State Farm continues to assert that the urgent rate increase is vital to rebuild its capital reserves to ensure it does not have to further limit its ability to offer home insurance in California. Analysts within the insurance sector have indicated that premium hikes were anticipated due to the wildfire crisis.
The company has reported a loss of $2.8 billion over the last nine years, inclusive of investment income gains, and noted that AM Best downgraded State Farm General’s financial rating last year. Conversely, the overall State Farm Group, under the parent company, received a strong financial rating from the agency in December.
In his correspondence, Lara requested that State Farm provide additional documentation justifying its rate request, more details about its reportedly declining financial condition, and an explanation as to why State Farm Mutual cannot extend financial support to its California branch.
Lara also proposed a meeting on February 26 with State Farm to discuss these issues, which would also include representatives from Consumer Watchdog, an advocacy organization based in Los Angeles that has been involved in the rate review process and urged Lara to deny the rate increase. The group’s reaction to Lara’s decision was mixed.
“We concur that the company needs to offer more transparency, but this should occur in a formal hearing process where we have the right to access information and examine State Farm’s financial records,” stated Jamie Court, president of Consumer Watchdog. “We believe it is inappropriate for him to approve an interim rate increase without a formal hearing.”

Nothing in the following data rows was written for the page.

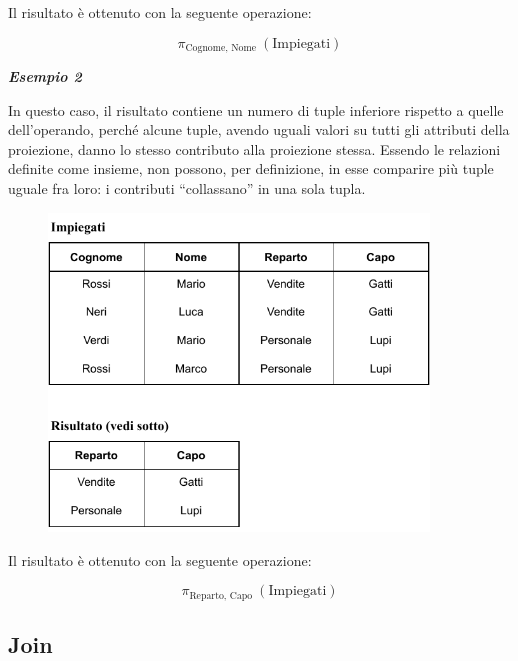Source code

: \documentclass[a4paper]{article}
\newcommand{\dquotes}[1]{``#1''}
\begin{document}
	\noindent
	Il risultato è ottenuto con la seguente operazione:
	
	\begin{equation*}
		\pi_{\text{Cognome, Nome }}\left(\text{Impiegati}\right)
	\end{equation*}

	\newpage
	
	\noindent
	\textcolor{Green4}{\textbf{\emph{Esempio 2}}}\newline
	
	\noindent
	In questo caso, il risultato contiene un numero di tuple inferiore rispetto a quelle dell'operando, perché alcune tuple, avendo uguali valori su tutti gli attributi della proiezione, danno lo stesso contributo alla proiezione stessa. Essendo le relazioni definite come insieme, non possono, per definizione, in esse comparire più tuple uguale fra loro: i contributi \dquotes{collassano} in una sola tupla.
	
	\begin{figure}[!htp]
		\centering
		\includegraphics[width=0.9\textwidth]{img/proiezione2.pdf}
	\end{figure}
	
	\noindent
	Il risultato è ottenuto con la seguente operazione:
	
	\begin{equation*}
		\pi_{\text{Reparto, Capo }}\left(\text{Impiegati}\right)
	\end{equation*}
	
	\newpage
	
	\subsection{Join}
	
\end{document}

State Farm has indicated that it is ready to refund customers who pay the interim emergency rates if the department approves lower increases for the requested hikes from the previous year. The insurer had previously secured a 6.9% increase in homeowner rates in January 2023 and a 20% hike that took effect in March.
With approximately a 20% share of the homeowners insurance market in 2023, State Farm General covers about 1 million homeowners in California, along with 1.8 million other active policies.
The devastating wildfires that occurred on January 7 have significantly impacted a California insurance market that was already facing challenges from multiple large-scale wildfires over the past decade, although none as destructive as the recent L.A. fires, which are expected to incur costs for insurers of up to $45 billion.
On Friday, the insurance department announced a set of fire-related legislative proposals introduced by various lawmakers. This includes measures designed to offer tax-free grants to residents for enhancing fire resistance in homes, obligate insurers to process fire claims without requiring a detailed inventory, and impose a 15% cap on fees charged by public adjusters hired by policyholders to file claims.
Another proposal would empower the commissioner to impose moratoriums preventing insurers from non-renewing or canceling coverage for businesses and other policyholders after significant wildfires, extending a power already in use for homeowner policies, which Lara has enacted following the L.A. incidents.